But there is a different 50th anniversary I want to talk about.  Like the Summer of Love, this is filled with just as much drugs, sex and phenomenal rock music, but with enough paranoia, treachery and overkill in this drama to describe the event as a Winter of Discontent.  That would be the arrest and trial of Mick Jagger and Keith Richards of The Rolling Stones for drug possession that began in February of 1967.  Part of what initiated this incident was the response of Mick Jagger to a News of the World story from February 5 that reported him consuming Benzedrine and sharing hash at Blaises, a London club.  Jagger was not even at the club when News of the World visited it (according to page 223 of Mick Jagger by Philip Norman, the Rolling Stone they most likely interviewed was Brian Jones), so he denounced the story as lies on a TV show broadcast that evening, then had a writ for libel served to the offending paper.  Mick and Keith decided to spend the following weekend with some friends at Keith's recently purchased cottage in the Sussex countryside to escape the London spotlight.  That might sound like a smart move, except for the fact that one of the "friends" they brought with them was a drug dealer with an attaché case full of LSD.

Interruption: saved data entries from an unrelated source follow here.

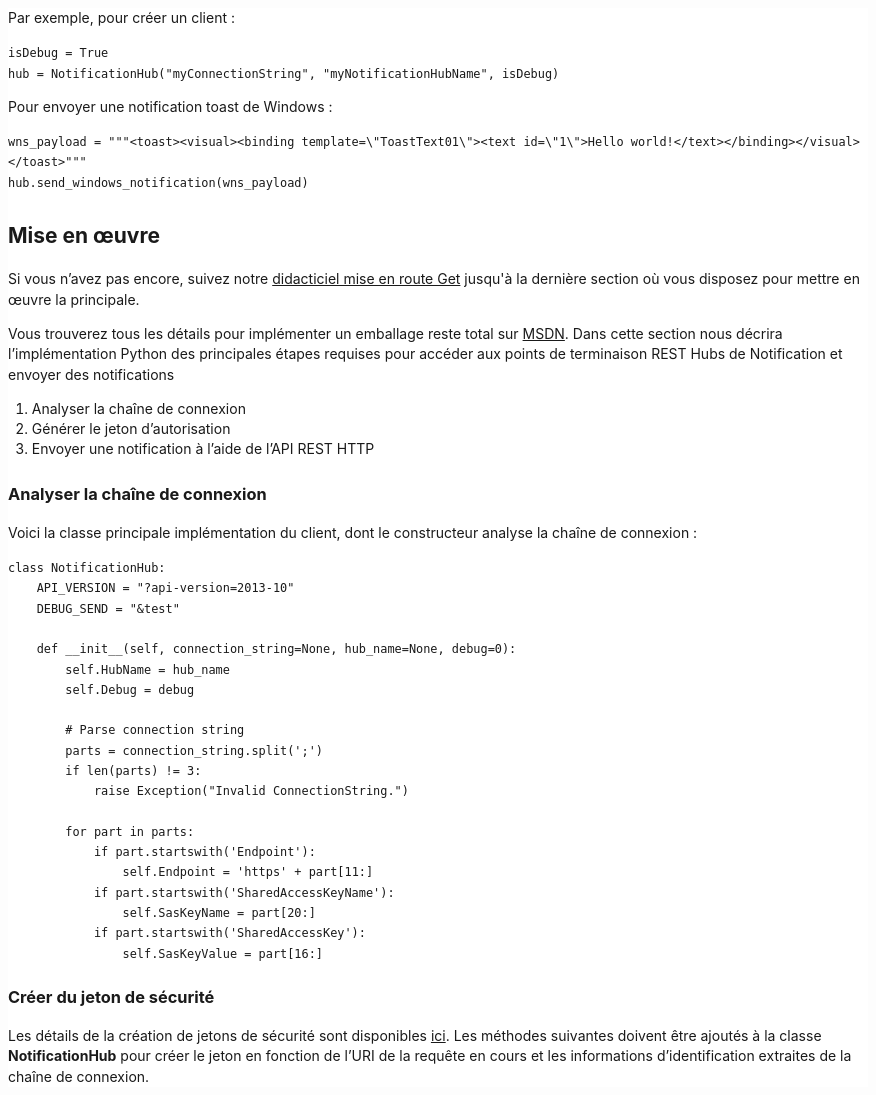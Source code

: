 Par exemple, pour créer un client :

    isDebug = True
    hub = NotificationHub("myConnectionString", "myNotificationHubName", isDebug)
    
Pour envoyer une notification toast de Windows :
    
    wns_payload = """<toast><visual><binding template=\"ToastText01\"><text id=\"1\">Hello world!</text></binding></visual></toast>"""
    hub.send_windows_notification(wns_payload)
    
## <a name="implementation"></a>Mise en œuvre
Si vous n’avez pas encore, suivez notre [didacticiel mise en route Get] jusqu'à la dernière section où vous disposez pour mettre en œuvre la principale.

Vous trouverez tous les détails pour implémenter un emballage reste total sur [MSDN](http://msdn.microsoft.com/library/dn530746.aspx). Dans cette section nous décrira l’implémentation Python des principales étapes requises pour accéder aux points de terminaison REST Hubs de Notification et envoyer des notifications

1. Analyser la chaîne de connexion
2. Générer le jeton d’autorisation
3. Envoyer une notification à l’aide de l’API REST HTTP

### <a name="parse-the-connection-string"></a>Analyser la chaîne de connexion

Voici la classe principale implémentation du client, dont le constructeur analyse la chaîne de connexion :

    class NotificationHub:
        API_VERSION = "?api-version=2013-10"
        DEBUG_SEND = "&test"
    
        def __init__(self, connection_string=None, hub_name=None, debug=0):
            self.HubName = hub_name
            self.Debug = debug
    
            # Parse connection string
            parts = connection_string.split(';')
            if len(parts) != 3:
                raise Exception("Invalid ConnectionString.")
    
            for part in parts:
                if part.startswith('Endpoint'):
                    self.Endpoint = 'https' + part[11:]
                if part.startswith('SharedAccessKeyName'):
                    self.SasKeyName = part[20:]
                if part.startswith('SharedAccessKey'):
                    self.SasKeyValue = part[16:]


### <a name="create-security-token"></a>Créer du jeton de sécurité
Les détails de la création de jetons de sécurité sont disponibles [ici](http://msdn.microsoft.com/library/dn495627.aspx).
Les méthodes suivantes doivent être ajoutés à la classe **NotificationHub** pour créer le jeton en fonction de l’URI de la requête en cours et les informations d’identification extraites de la chaîne de connexion.


[Exemple d’emballage Python reste]: https://github.com/Azure/azure-notificationhubs-samples/tree/master/notificationhubs-rest-python
[Didacticiel mise en route Get]: http://azure.microsoft.com/documentation/articles/notification-hubs-windows-store-dotnet-get-started/
[Annulation de didacticiel de News]: http://azure.microsoft.com/documentation/articles/notification-hubs-windows-store-dotnet-send-breaking-news/
[Localisation didacticiel de News]: http://azure.microsoft.com/documentation/articles/notification-hubs-windows-store-dotnet-send-localized-breaking-news/
[1]: ./media/notification-hubs-python-backend-how-to/DetailedLoggingInfo.png
[2]: ./media/notification-hubs-python-backend-how-to/BroadcastScenario.png
[3]: ./media/notification-hubs-python-backend-how-to/SendWithOneTag.png
[4]: ./media/notification-hubs-python-backend-how-to/SendWithMultipleTags.png
[5]: ./media/notification-hubs-python-backend-how-to/TemplatedNotification.png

Mick Jagger and Keith Richards  Photo courtesy of Flickr


The weekend began the evening of Friday, February 10, at Abbey Road studios where Mick Jagger, his girlfriend Marianne Faithfull and Keith Richards attended the Beatles recording the orchestral parts of the track "A Day in the Life," a Lennon/McCartney song that would be released later that year as the final track on their album Sgt. Pepper's Lonely Hearts Club Band.  The taping lasted until early Saturday morning, after which Keith and his guests for the weekend drove in convoy fifty miles away to his West Sussex cottage called Redlands.  After arriving, some enjoyed tripping on "Sunshine," a California-made variety of acid known to provide a more relaxing and tranquil trip than usual.  On Sunday morning, they enjoyed genuine sunshine with a brisk country walk through the woods.  When they returned they found two surprise guests, George Harrison and his wife, Pattie.  They left soon after though, as George found the atmosphere too low-key for him.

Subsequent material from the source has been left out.